Clements, joined by several other defendants, also moves for an order that would require the Government to produce witness statements early. ECF 242, 244 (Grizzard), 249 (Benson), 250 (Hill), 254 (Tisdale), 259 (Brown), 265 (Moultrie), 269 (Davis), 292 (Casey). Apparently the Government agreed to provide the material "28 days before trial, and witness list 14 days before trial" but Defendants insist that this is an "insufficient amount of time to properly investigate and prepare the defense." ECF 242, PgID 1216. They therefore ask the Court to order the disclosure sooner: 60 days before trial.

Under the Jencks Act, government witnesses' statements are exempt from subpoenas or discovery until the witness has testified on direct examination in the trial of the case. 18 U.S.C. § 3500(a). Once the witness has testified, however, "the court shall, on motion of the defendant, order the United States to produce" the relevant statements. Id. § 3500(b).
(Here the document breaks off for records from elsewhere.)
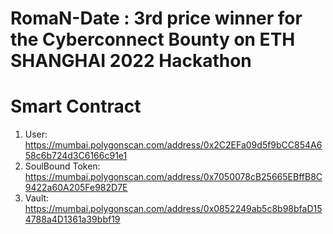 
# RomaN-Date : 3rd price winner for the Cyberconnect Bounty on ETH SHANGHAI 2022 Hackathon 
# Smart Contract
1. User: https://mumbai.polygonscan.com/address/0x2C2EFa09d5f9bCC854A658c6b724d3C6166c91e1
2. SoulBound Token: https://mumbai.polygonscan.com/address/0x7050078cB25665EBffB8C9422a60A205Fe982D7E
3. Vault: https://mumbai.polygonscan.com/address/0x0852249ab5c8b98bfaD154788a4D1361a39bbf19
  
  


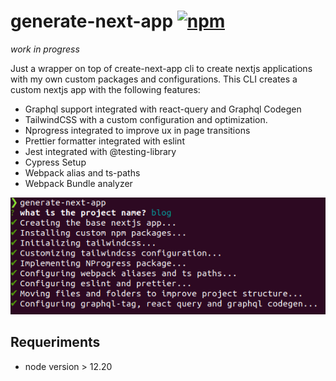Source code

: # generate-next-app [![npm](https://img.shields.io/npm/v/generate-next-app)](https://www.npmjs.com/package/generate-next-app)
_work in progress_

Just a wrapper on top of create-next-app cli to create nextjs applications with my own custom packages and configurations.
This CLI creates a custom nextjs app with the following features:
* Graphql support integrated with react-query and Graphql Codegen
* TailwindCSS with a custom configuration and optimization.
* Nprogress integrated to improve ux in page transitions
* Prettier formatter integrated with eslint
* Jest integrated with @testing-library
* Cypress Setup
* Webpack alias and ts-paths
* Webpack Bundle analyzer

![CLI](img/cli.png)


## Requeriments
* node version > 12.20
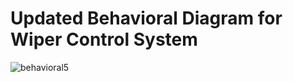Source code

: # Updated Behavioral Diagram for Wiper Control System
![behavioral5](https://user-images.githubusercontent.com/101514904/168129885-6cbb55bf-d0d9-42f5-8ece-a4a87c132209.png)

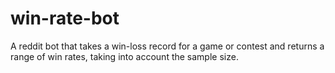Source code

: # win-rate-bot
A reddit bot that takes a win-loss record for a game or contest and returns a range of win rates, taking into account the sample size.
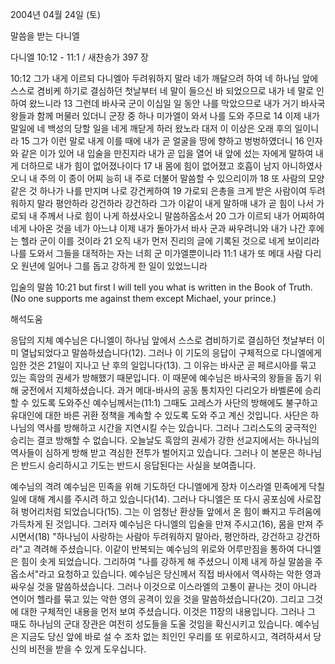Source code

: 2004년 04월 24일 (토)

말씀을 받는 다니엘



다니엘 10:12 - 11:1 / 새찬송가 397 장


10:12 그가 내게 이르되 다니엘아 두려워하지 말라 네가 깨달으려 하여 네 하나님 앞에 스스로 겸비케 하기로 결심하던 첫날부터 네 말이 들으신 바 되었으므로 내가 네 말로 인하여 왔느니라 13 그런데 바사국 군이 이십일 일 동안 나를 막았으므로 내가 거기 바사국 왕들과 함께 머물러 있더니 군장 중 하나 미가엘이 와서 나를 도와 주므로 14 이제 내가 말일에 네 백성의 당할 일을 네게 깨닫게 하러 왔노라 대저 이 이상은 오래 후의 일이니라 15 그가 이런 말로 내게 이를 때에 내가 곧 얼굴을 땅에 향하고 벙벙하였더니 16 인자와 같은 이가 있어 내 입술을 만진지라 내가 곧 입을 열어 내 앞에 섰는 자에게 말하여 내게 더하므로 내가 힘이 없어졌나이다 17 내 몸에 힘이 없어졌고 호흡이 남지 아니하였사오니 내 주의 이 종이 어찌 능히 내 주로 더불어 말씀할 수 있으리이까 18 또 사람의 모양 같은 것 하나가 나를 만지며 나로 강건케하여 19 가로되 은총을 크게 받은 사람이여 두려워하지 말라 평안하라 강건하라 강건하라 그가 이같이 내게 말하매 내가 곧 힘이 나서 가로되 내 주께서 나로 힘이 나게 하셨사오니 말씀하옵소서 20 그가 이르되 내가 어찌하여 네게 나아온 것을 네가 아느냐 이제 내가 돌아가서 바사 군과 싸우려니와 내가 나간 후에는 헬라 군이 이를 것이라 21 오직 내가 먼저 진리의 글에 기록된 것으로 네게 보이리라 나를 도와서 그들을 대적하는 자는 너희 군 미가엘뿐이니라 11:1 내가 또 메대 사람 다리오 원년에 일어나 그를 돕고 강하게 한 일이 있었느니라

입술의 말씀
10:21 but first I will tell you what is written in the Book of Truth.  (No one supports me against them except Michael, your prince.)

해석도움





응답의 지체
예수님은 다니엘이 하나님 앞에서 스스로 겸비하기로 결심하던 첫날부터 이미 열납되었다고 말씀하셨습니다(12).  그러나 이 기도의 응답이 구체적으로 다니엘에게 임한 것은 21일이 지나고 난 후의 일입니다(13).  그 이유는 바사군 곧 페르시아를 묶고 있는 흑암의 권세가 방해했기 때문입니다.  이 때문에 예수님은 바사국의 왕들을 돕기 위해 궁전에서 지체하셨습니다.  과거 메대-바사의 공동 통치자인 다리오가 바벨론에 승리할 수 있도록 도와주신 예수님께서는(11:1) 그때도 고레스가 사단의 방해에도 불구하고 유대인에 대한 바른 귀환 정책을 계속할 수 있도록 도와 주고 계신 것입니다.  사단은 하나님의 역사를 방해하고 시간을 지연시킬 수는 있습니다.  그러나 그리스도의 궁극적인 승리는 결코 방해할 수 없습니다.  오늘날도 흑암의 권세가 강한 선교지에서는 하나님의 역사들이 심하게 방해 받고 격심한 전투가 벌어지고 있습니다.  그러나 이 본문은 하나님은 반드시 승리하시고 기도는 반드시 응답된다는 사실을 보여줍니다.

예수님의 격려
예수님은 민족을 위해 기도하던 다니엘에게 장차 이스라엘 민족에게 닥칠 일에 대해 계시를 주시려 하고 있습니다(14).  그러나 다니엘은 또 다시 공포심에 사로잡혀 벙어리처럼 되었습니다(15).  그는 이 엄청난 환상들 앞에서 온 힘이 빠지고 두려움에 가득차게 된 것입니다.  그러자 예수님은 다니엘의 입술을 만져 주시고(16), 몸을 만져 주시면서(18) "하나님이 사랑하는 사람아 두려워하지 말아라, 평안하라, 강건하고 강건하라"고 격려해 주셨습니다.  이같이 반복되는 예수님의 위로와 어루만짐을 통하여 다니엘은 힘이 솟게 되었습니다.  그리하여 "나를 강하게 해 주셨으니 이제 내게 하실 말씀을 주옵소서"라고 요청하고 있습니다.  예수님은 당신께서 직접 바사에서 역사하는 악한 영과 싸우실 것을 말씀하셨습니다.  그러나 이것으로 이스라엘의 고통이 끝나는 것이 아니라 연이어 헬라를 묶고 있는 악한 영의 공격이 있을 것을 말씀하셨습니다(20).  그리고 그것에 대한 구체적인 내용을 먼저 보여 주셨습니다.  이것은 11장의 내용입니다.  그러나 그 때도 하나님의 군대 장관은 여전히 성도들을 도울 것임을 확신시키고 있습니다.  예수님은 지금도 당신 앞에 바로 설 수 조차 없는 죄인인 우리를 또 위로하시고, 격려하셔서 당신의 비전을 받을 수 있게 도우십니다.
Defendants concede that the Jencks Act, and the related Federal Rule of Criminal Procedure 16, preclude their request. But they persist on a policy argument, relying principally on law review articles authored by Justice William Brennan. Whatever merit the arguments may have, they are at odds with the legislative priorities enacted into law, and the law is what binds the Court. The motion will be denied.
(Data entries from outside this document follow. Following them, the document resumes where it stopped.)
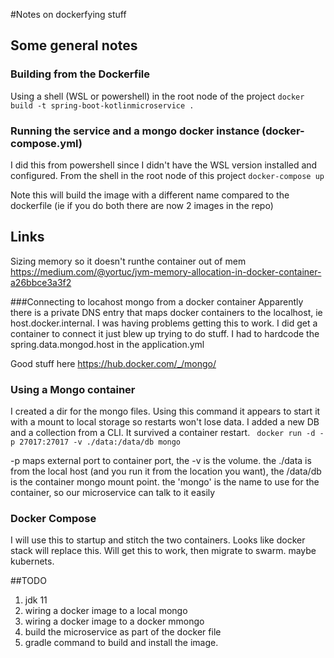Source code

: #Notes on dockerfying stuff

## Some general notes

### Building from the Dockerfile
Using a shell (WSL or powershell) in the root node of the project
`docker build -t spring-boot-kotlinmicroservice .`

### Running the service and a mongo docker instance (docker-compose.yml)
I did this from powershell since I didn't have the WSL version installed and configured.  From the shell
in the root node of this project
`docker-compose up`

Note this will build the image with a different name compared to the dockerfile (ie if you do both there are now 2 
images in the repo)

## Links
Sizing memory so it doesn't runthe container out of mem
    https://medium.com/@yortuc/jvm-memory-allocation-in-docker-container-a26bbce3a3f2
    
    
###Connecting to locahost mongo from a docker container
Apparently there is a private DNS entry that maps docker containers
to the localhost, ie host.docker.internal.  I was having problems
getting this to work.  I did get a container to connect it just blew up trying
to do stuff.  I had to hardcode the spring.data.mongod.host in the application.yml

Good stuff here https://hub.docker.com/_/mongo/

### Using a Mongo container
I created a dir for the mongo files.  Using this command it appears to start it with a mount
to local storage so restarts won't lose data.  I added a new DB and a collection from a CLI.  It survived
a container restart.
` docker run -d -p 27017:27017 -v ./data:/data/db mongo`

-p maps external port to container port, the -v is the volume.  the ./data
is from the local host (and you run it from the location you want), the /data/db is the container
mongo mount point.  the 'mongo' is the name to use for the container, so our microservice
can talk to it easily

### Docker Compose
I will use this to startup and stitch the two containers.  Looks like docker stack will replace this.  Will get 
this to work, then migrate to swarm.  maybe kubernets.

##TODO
1.  jdk 11
1.  wiring a docker image to a local mongo
1.  wiring a docker image to a docker mmongo
1.  build the microservice as part of the docker file
1.  gradle command to build and install the image.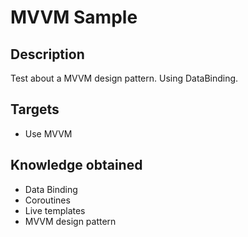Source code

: # MVVM Sample
## Description
Test about a MVVM design pattern.
Using DataBinding.

## Targets
* Use MVVM

## Knowledge obtained
* Data Binding
* Coroutines
* Live templates
* MVVM design pattern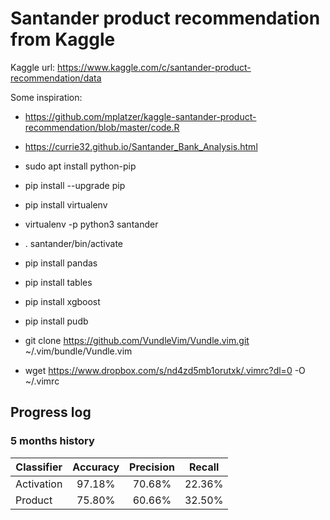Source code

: # Santander product recommendation from Kaggle

Kaggle url: https://www.kaggle.com/c/santander-product-recommendation/data

Some inspiration:
* https://github.com/mplatzer/kaggle-santander-product-recommendation/blob/master/code.R
* https://currie32.github.io/Santander_Bank_Analysis.html

* sudo apt install python-pip
* pip install --upgrade pip
* pip install virtualenv
* virtualenv -p python3 santander
* . santander/bin/activate
* pip install pandas
* pip install tables
* pip install xgboost
* pip install pudb
* git clone https://github.com/VundleVim/Vundle.vim.git ~/.vim/bundle/Vundle.vim
* wget https://www.dropbox.com/s/nd4zd5mb1orutxk/.vimrc?dl=0 -O ~/.vimrc


## Progress log

### 5 months history
|Classifier|Accuracy|Precision|Recall|
|----------|:------:|:-------:|:----:|
|Activation|97.18%  | 70.68%  |22.36%|
|Product   |75.80%  |60.66%   |32.50%|

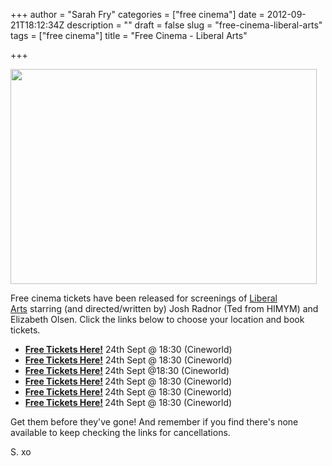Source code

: +++
author = "Sarah Fry"
categories = ["free cinema"]
date = 2012-09-21T18:12:34Z
description = ""
draft = false
slug = "free-cinema-liberal-arts"
tags = ["free cinema"]
title = "Free Cinema - Liberal Arts"

+++


<a href="http://sweetaspi.co.uk/content/images/2012/09/liberal-arts.jpg"><img class="aligncenter size-full wp-image-1249" title="liberal arts" src="http://sweetaspi.co.uk/content/images/2012/09/liberal-arts.jpg" alt="" width="490" height="344" /></a>

Free cinema tickets have been released for screenings of <a href="http://www.imdb.com/title/tt1872818/" target="_blank">Liberal Arts</a> starring (and directed/written by) Josh Radnor (Ted from HIMYM) and Elizabeth Olsen. Click the links below to choose your location and book tickets.
<ul>
	<li><strong><a href="http://www.showfilmfirst.com/pin/902215" target="_blank">Free Tickets Here!</a></strong> 24th Sept @ 18:30 (Cineworld)</li>
	<li><strong><a href="http://www.showfilmfirst.com/pin/596749" target="_blank">Free Tickets Here!</a></strong> 24th Sept @ 18:30 (Cineworld)</li>
	<li><strong><a href="http://www.showfilmfirst.com/pin/595187" target="_blank">Free Tickets Here!</a> </strong>24th Sept @18:30 (Cineworld)</li>
	<li><strong><a href="http://www.showfilmfirst.com/pin/926460" target="_blank">Free Tickets Here!</a> </strong>24th Sept @ 18:30 (Cineworld)</li>
	<li><strong><a href="http://www.showfilmfirst.com/pin/143148" target="_blank">Free Tickets Here!</a> </strong>24th Sept @ 18:30 (Cineworld)</li>
	<li><strong><a href="http://www.showfilmfirst.com/pin/536535" target="_blank">Free Tickets Here!</a> </strong>24th Sept @ 18:30 (Cineworld)</li>
</ul>
Get them before they've gone! And remember if you find there's none available to keep checking the links for cancellations.

S. xo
V. Motions to Suppress Physical Evidence [246, 256]

Clements and Tisdale are brothers and co-defendants. They each individually move to suppress physical evidence that was seized in raids on March 12, 2017. ATF agents conducted the raids pursuant to a search warrant backed by an affidavit. Clements and Tisdale both claim the affidavit failed to establish probable cause. Clements further argues that it was so lacking in indicia of reliability that even the good-faith exception does not apply. Tisdale contends that the information was stale.

By March 2017, Justin Henry had been investigating the Playboy Gangster Crips for nearly one year. ECF 246-2, PgID 1258. Henry is a special agent with ATF and has experience investigating drug trafficking and street gangs. He learned from an informant that Tisdale resides at a home on Trinity Street and Clements splits his time between that house and another on Kentfield Street. Id. at 1275. Surveilling agents spotted Clements at the Kentfield address more than once, see id. at 1277-78, and other sources connected the brothers to the Trinity address in particular, see id. at 1278 (LexisNexis address search), 1279 (address used for probation purposes), 1276 (Defendants' Facebook accounts were connected with IP addresses assigned to the home address). The informant also advised Henry that Clements sold marijuana from the Kentfield address. Id. at 1277.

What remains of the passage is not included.